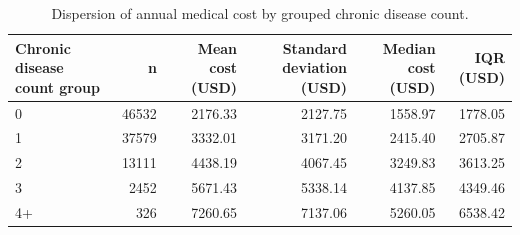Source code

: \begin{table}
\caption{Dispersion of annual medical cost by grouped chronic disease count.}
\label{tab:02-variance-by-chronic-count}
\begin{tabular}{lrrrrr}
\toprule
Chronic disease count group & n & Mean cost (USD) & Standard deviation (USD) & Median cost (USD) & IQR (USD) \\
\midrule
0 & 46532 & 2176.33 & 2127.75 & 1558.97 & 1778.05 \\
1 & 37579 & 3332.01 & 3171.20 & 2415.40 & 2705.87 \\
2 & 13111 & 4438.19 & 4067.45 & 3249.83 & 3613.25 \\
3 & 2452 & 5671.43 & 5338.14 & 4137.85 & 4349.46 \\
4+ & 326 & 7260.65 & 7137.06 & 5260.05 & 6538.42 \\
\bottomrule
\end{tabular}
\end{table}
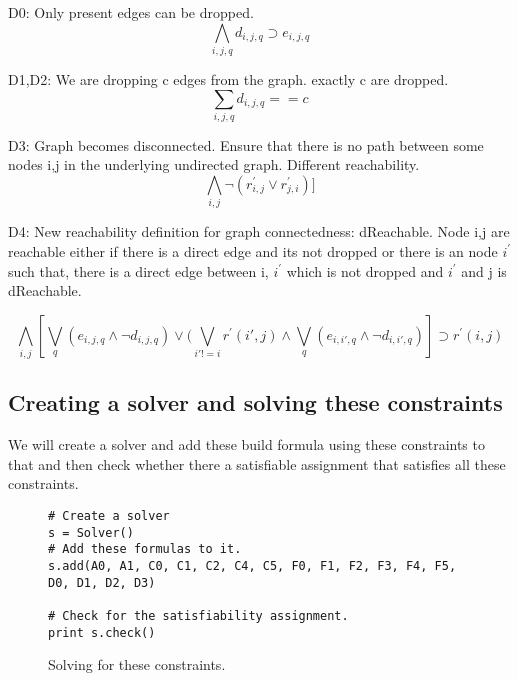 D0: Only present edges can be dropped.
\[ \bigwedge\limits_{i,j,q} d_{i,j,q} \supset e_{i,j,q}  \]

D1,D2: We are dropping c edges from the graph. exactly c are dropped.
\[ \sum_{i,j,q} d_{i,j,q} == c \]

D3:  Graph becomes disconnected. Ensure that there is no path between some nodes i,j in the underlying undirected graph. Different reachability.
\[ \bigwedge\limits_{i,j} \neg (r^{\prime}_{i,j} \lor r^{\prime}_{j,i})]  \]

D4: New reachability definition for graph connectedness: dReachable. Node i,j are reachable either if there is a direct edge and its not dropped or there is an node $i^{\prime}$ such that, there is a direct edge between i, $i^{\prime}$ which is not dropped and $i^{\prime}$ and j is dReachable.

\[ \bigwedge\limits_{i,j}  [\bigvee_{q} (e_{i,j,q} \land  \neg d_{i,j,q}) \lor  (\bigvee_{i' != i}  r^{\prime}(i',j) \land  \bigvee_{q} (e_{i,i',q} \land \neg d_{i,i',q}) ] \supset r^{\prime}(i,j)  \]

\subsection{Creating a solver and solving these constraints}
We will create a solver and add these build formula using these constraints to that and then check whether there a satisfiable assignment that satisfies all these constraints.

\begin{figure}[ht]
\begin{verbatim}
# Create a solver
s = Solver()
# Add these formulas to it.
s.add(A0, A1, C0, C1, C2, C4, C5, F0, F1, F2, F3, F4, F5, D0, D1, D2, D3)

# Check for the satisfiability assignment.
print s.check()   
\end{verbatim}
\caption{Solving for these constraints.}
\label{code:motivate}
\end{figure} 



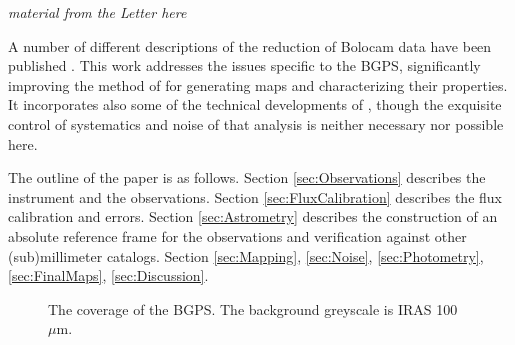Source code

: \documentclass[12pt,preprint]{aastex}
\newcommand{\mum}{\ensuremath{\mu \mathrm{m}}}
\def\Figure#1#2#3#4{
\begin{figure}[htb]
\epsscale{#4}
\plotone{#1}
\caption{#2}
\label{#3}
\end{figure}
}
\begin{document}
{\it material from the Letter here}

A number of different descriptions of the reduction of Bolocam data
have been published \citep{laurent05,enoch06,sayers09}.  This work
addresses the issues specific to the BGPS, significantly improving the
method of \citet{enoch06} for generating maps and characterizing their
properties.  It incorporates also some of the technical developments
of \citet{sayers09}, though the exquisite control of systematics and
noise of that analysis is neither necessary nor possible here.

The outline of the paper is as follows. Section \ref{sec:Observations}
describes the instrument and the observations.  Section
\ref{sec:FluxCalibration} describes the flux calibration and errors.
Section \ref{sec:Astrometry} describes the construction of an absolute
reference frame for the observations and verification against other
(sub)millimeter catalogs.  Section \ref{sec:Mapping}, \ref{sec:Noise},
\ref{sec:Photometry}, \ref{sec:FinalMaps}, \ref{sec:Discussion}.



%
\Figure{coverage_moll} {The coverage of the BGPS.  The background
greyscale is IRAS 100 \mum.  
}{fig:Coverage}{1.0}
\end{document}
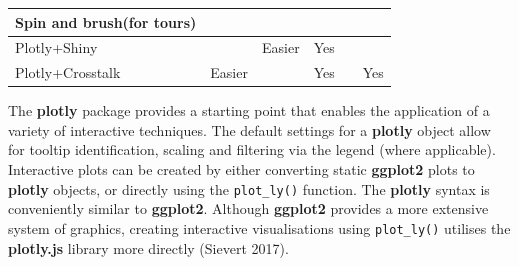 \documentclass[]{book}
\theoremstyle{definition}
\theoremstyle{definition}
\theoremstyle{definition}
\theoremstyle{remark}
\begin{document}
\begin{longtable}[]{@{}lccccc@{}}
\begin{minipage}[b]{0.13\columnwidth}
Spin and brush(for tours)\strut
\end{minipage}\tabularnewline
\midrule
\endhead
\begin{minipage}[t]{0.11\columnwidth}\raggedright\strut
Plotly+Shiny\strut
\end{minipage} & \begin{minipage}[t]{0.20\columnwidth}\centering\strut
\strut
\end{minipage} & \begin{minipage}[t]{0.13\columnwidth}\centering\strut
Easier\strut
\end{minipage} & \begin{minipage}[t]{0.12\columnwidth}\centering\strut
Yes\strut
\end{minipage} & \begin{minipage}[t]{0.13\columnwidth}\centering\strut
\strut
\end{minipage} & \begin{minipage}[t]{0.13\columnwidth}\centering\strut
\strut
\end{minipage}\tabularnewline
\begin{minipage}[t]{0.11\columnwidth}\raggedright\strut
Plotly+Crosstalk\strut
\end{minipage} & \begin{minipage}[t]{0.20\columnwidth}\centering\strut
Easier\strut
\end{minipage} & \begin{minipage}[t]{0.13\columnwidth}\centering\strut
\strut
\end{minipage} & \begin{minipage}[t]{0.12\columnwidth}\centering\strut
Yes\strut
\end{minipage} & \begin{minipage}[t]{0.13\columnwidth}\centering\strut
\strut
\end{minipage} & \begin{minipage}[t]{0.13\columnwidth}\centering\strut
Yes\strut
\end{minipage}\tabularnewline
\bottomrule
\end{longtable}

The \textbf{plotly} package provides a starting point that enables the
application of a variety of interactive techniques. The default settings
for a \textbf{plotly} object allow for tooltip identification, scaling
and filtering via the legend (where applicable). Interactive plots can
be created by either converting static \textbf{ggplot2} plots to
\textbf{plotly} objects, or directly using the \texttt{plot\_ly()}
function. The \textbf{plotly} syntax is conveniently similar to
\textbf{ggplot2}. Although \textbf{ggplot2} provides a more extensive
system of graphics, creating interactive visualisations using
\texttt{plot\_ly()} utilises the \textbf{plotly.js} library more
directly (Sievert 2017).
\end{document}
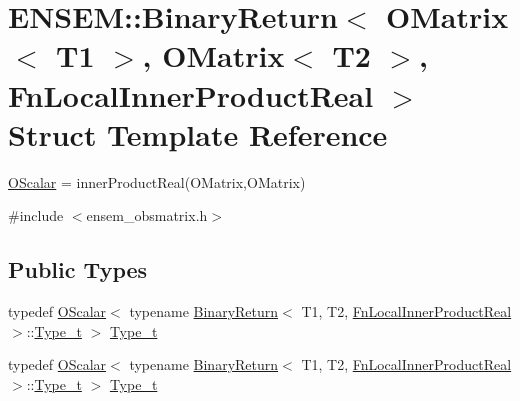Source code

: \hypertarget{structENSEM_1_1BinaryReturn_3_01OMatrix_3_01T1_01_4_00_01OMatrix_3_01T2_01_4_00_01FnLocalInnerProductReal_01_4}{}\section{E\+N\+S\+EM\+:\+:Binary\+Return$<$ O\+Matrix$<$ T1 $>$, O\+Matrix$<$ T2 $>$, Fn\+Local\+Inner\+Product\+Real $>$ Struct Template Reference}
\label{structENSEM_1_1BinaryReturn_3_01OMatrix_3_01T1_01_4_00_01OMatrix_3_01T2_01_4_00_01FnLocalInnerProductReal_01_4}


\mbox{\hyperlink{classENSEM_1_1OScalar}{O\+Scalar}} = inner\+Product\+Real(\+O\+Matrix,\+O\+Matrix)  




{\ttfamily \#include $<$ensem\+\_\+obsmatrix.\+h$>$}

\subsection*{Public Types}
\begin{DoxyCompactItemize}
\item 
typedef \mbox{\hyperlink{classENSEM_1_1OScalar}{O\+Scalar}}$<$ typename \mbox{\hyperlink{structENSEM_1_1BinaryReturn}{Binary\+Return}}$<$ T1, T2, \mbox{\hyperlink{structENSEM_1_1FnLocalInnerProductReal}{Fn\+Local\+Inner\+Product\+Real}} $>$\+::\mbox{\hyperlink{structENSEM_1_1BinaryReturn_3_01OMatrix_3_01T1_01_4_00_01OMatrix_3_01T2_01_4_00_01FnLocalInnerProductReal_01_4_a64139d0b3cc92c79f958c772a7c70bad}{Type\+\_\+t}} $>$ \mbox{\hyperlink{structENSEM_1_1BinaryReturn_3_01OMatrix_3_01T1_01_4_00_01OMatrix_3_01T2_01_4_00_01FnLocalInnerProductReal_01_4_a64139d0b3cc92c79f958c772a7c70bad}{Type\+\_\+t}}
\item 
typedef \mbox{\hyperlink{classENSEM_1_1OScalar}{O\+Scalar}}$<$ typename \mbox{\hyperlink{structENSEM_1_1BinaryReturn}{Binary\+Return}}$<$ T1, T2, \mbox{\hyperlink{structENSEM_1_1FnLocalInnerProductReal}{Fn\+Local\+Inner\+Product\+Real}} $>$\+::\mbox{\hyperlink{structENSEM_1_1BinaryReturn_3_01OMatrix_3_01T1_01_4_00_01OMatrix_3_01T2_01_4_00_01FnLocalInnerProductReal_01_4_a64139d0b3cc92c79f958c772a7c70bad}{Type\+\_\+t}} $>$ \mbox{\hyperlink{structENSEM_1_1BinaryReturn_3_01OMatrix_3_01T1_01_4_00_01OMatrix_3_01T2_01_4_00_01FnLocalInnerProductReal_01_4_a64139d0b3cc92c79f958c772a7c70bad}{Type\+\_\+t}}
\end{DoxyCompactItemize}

■ **WORK ORDER**:
Using the listing above, return word for word each line from the one that has "objects, or directly" through the one that has "a more extensive", and no line outside that range.

■ **SOLVED PROBLEM**:
\textbf{plotly} objects, or directly using the \texttt{plot\_ly()}
function. The \textbf{plotly} syntax is conveniently similar to
\textbf{ggplot2}. Although \textbf{ggplot2} provides a more extensive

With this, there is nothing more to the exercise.